__PROBLEM__
For the entries that follow, report how many lines include the word "knyght" and add nothing.

(Source data)
▽

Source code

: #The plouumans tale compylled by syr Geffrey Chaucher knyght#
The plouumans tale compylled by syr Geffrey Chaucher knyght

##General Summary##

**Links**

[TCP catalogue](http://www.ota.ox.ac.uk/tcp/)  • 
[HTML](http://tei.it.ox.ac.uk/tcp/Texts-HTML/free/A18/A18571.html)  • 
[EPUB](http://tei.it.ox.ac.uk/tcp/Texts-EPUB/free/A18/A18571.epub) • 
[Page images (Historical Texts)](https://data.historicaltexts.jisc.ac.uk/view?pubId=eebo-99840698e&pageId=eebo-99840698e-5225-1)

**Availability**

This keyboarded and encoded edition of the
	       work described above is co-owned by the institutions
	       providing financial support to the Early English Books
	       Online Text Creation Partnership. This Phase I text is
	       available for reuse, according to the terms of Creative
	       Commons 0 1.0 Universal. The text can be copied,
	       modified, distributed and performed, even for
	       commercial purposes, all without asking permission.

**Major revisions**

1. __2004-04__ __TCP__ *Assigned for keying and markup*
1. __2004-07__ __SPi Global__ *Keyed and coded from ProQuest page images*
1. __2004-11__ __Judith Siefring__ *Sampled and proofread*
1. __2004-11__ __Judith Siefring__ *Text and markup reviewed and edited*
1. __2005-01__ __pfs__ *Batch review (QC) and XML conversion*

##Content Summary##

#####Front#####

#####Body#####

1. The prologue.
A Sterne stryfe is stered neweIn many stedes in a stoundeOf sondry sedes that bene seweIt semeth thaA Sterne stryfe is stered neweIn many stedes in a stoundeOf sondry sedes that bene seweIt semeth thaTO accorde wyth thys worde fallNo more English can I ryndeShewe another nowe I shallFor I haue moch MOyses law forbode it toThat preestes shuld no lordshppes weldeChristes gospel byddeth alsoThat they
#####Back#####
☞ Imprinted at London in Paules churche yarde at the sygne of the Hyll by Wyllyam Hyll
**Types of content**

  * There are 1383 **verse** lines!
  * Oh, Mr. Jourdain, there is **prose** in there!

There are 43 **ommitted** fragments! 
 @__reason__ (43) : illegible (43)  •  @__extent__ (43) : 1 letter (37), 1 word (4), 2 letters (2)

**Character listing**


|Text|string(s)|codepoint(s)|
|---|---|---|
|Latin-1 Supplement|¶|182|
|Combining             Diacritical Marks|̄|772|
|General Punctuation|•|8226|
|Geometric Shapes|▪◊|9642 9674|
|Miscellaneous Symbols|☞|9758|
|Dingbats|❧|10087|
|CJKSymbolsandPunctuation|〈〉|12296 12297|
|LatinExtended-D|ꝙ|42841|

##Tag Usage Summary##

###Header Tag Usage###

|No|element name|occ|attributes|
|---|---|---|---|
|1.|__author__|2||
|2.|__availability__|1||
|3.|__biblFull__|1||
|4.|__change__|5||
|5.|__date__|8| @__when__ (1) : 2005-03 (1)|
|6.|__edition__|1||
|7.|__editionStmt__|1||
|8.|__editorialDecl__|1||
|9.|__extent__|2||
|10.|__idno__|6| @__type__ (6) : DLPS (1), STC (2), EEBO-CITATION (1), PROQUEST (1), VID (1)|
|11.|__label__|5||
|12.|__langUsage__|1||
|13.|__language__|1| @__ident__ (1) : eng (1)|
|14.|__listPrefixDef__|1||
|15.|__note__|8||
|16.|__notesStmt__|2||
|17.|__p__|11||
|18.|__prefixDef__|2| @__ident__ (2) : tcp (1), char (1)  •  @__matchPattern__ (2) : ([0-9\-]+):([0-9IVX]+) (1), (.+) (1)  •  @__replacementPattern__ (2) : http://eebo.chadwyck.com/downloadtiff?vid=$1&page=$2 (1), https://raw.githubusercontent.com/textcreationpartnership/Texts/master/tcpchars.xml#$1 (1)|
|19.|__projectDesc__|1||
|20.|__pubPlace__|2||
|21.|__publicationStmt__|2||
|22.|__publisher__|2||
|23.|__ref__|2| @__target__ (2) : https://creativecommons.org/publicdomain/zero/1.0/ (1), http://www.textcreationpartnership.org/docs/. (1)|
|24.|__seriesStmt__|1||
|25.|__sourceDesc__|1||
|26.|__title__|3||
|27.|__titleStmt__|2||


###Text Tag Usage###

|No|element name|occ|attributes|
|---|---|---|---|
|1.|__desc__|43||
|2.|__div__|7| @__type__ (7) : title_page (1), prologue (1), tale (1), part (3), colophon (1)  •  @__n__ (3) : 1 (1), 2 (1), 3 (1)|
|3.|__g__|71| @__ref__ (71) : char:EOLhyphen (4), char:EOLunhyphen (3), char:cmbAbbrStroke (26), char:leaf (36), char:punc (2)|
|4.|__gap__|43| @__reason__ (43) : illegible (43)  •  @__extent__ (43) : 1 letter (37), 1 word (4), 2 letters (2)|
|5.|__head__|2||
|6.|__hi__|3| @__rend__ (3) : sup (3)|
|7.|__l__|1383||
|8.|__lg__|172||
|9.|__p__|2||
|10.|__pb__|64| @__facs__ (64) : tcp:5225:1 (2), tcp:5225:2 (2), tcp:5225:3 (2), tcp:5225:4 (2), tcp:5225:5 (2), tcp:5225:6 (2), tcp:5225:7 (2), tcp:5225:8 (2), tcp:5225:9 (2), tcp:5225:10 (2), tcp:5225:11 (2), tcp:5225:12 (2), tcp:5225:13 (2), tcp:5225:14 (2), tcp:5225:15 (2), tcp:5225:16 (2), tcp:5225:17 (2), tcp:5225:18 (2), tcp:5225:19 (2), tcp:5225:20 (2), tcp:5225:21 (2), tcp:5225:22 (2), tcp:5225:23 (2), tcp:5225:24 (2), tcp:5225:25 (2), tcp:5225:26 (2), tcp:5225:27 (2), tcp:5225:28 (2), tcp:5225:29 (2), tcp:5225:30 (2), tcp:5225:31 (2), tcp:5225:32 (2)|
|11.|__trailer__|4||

△

__ANSWER TO THE EXERCISE__
2